▸ Dataset items:

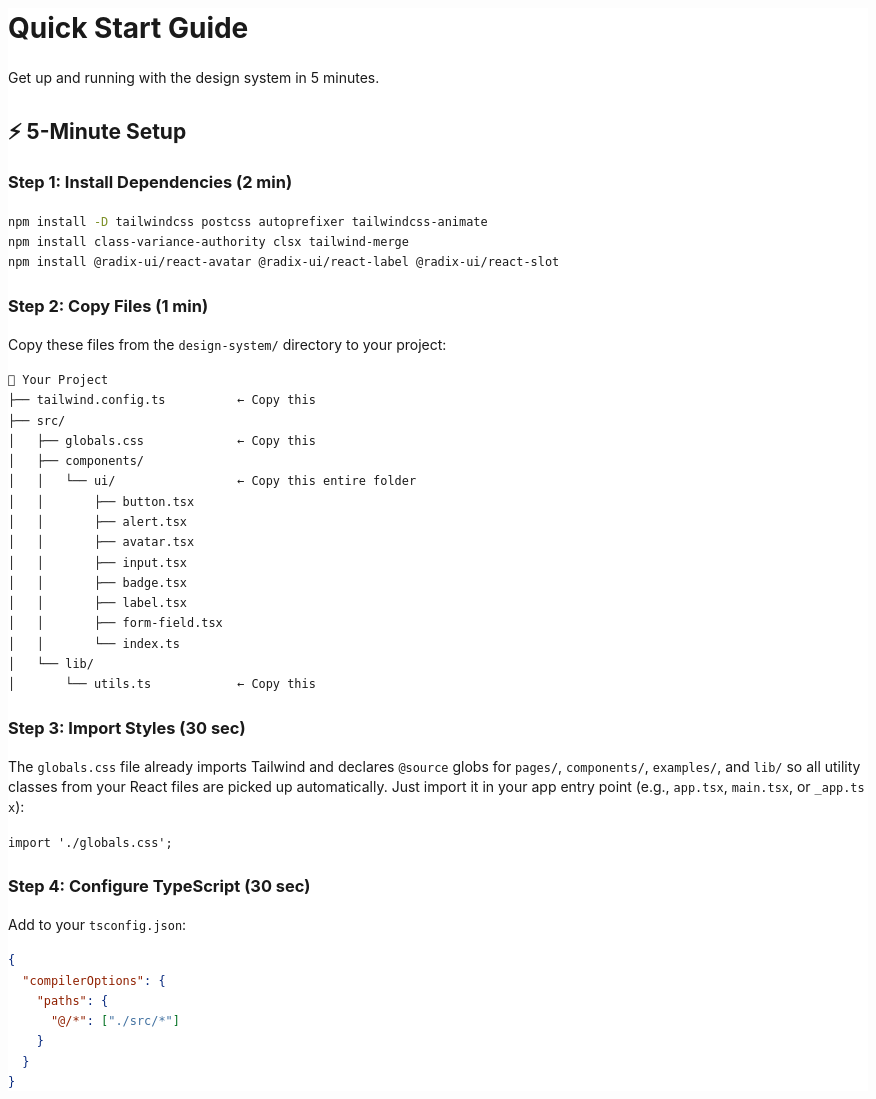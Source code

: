 # Quick Start Guide

Get up and running with the design system in 5 minutes.

## ⚡ 5-Minute Setup

### Step 1: Install Dependencies (2 min)

```bash
npm install -D tailwindcss postcss autoprefixer tailwindcss-animate
npm install class-variance-authority clsx tailwind-merge
npm install @radix-ui/react-avatar @radix-ui/react-label @radix-ui/react-slot
```

### Step 2: Copy Files (1 min)

Copy these files from the `design-system/` directory to your project:

```
📁 Your Project
├── tailwind.config.ts          ← Copy this
├── src/
│   ├── globals.css             ← Copy this
│   ├── components/
│   │   └── ui/                 ← Copy this entire folder
│   │       ├── button.tsx
│   │       ├── alert.tsx
│   │       ├── avatar.tsx
│   │       ├── input.tsx
│   │       ├── badge.tsx
│   │       ├── label.tsx
│   │       ├── form-field.tsx
│   │       └── index.ts
│   └── lib/
│       └── utils.ts            ← Copy this
```

### Step 3: Import Styles (30 sec)

The `globals.css` file already imports Tailwind and declares `@source` globs for `pages/`, `components/`, `examples/`, and `lib/` so all utility classes from your React files are picked up automatically. Just import it in your app entry point (e.g., `app.tsx`, `main.tsx`, or `_app.tsx`):

```tsx
import './globals.css';
```

### Step 4: Configure TypeScript (30 sec)

Add to your `tsconfig.json`:

```json
{
  "compilerOptions": {
    "paths": {
      "@/*": ["./src/*"]
    }
  }
}
```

▸ WHAT YOU SHOULD DO:
Give the data again exactly as written, with all pictures left out.

▸ SOLUTION:
Source code

: # Quick Start Guide

Get up and running with the design system in 5 minutes.

## ⚡ 5-Minute Setup

### Step 1: Install Dependencies (2 min)

```bash
npm install -D tailwindcss postcss autoprefixer tailwindcss-animate
npm install class-variance-authority clsx tailwind-merge
npm install @radix-ui/react-avatar @radix-ui/react-label @radix-ui/react-slot
```

### Step 2: Copy Files (1 min)

Copy these files from the `design-system/` directory to your project:

```
📁 Your Project
├── tailwind.config.ts          ← Copy this
├── src/
│   ├── globals.css             ← Copy this
│   ├── components/
│   │   └── ui/                 ← Copy this entire folder
│   │       ├── button.tsx
│   │       ├── alert.tsx
│   │       ├── avatar.tsx
│   │       ├── input.tsx
│   │       ├── badge.tsx
│   │       ├── label.tsx
│   │       ├── form-field.tsx
│   │       └── index.ts
│   └── lib/
│       └── utils.ts            ← Copy this
```

### Step 3: Import Styles (30 sec)

The `globals.css` file already imports Tailwind and declares `@source` globs for `pages/`, `components/`, `examples/`, and `lib/` so all utility classes from your React files are picked up automatically. Just import it in your app entry point (e.g., `app.tsx`, `main.tsx`, or `_app.tsx`):

```tsx
import './globals.css';
```

### Step 4: Configure TypeScript (30 sec)

Add to your `tsconfig.json`:

```json
{
  "compilerOptions": {
    "paths": {
      "@/*": ["./src/*"]
    }
  }
}
```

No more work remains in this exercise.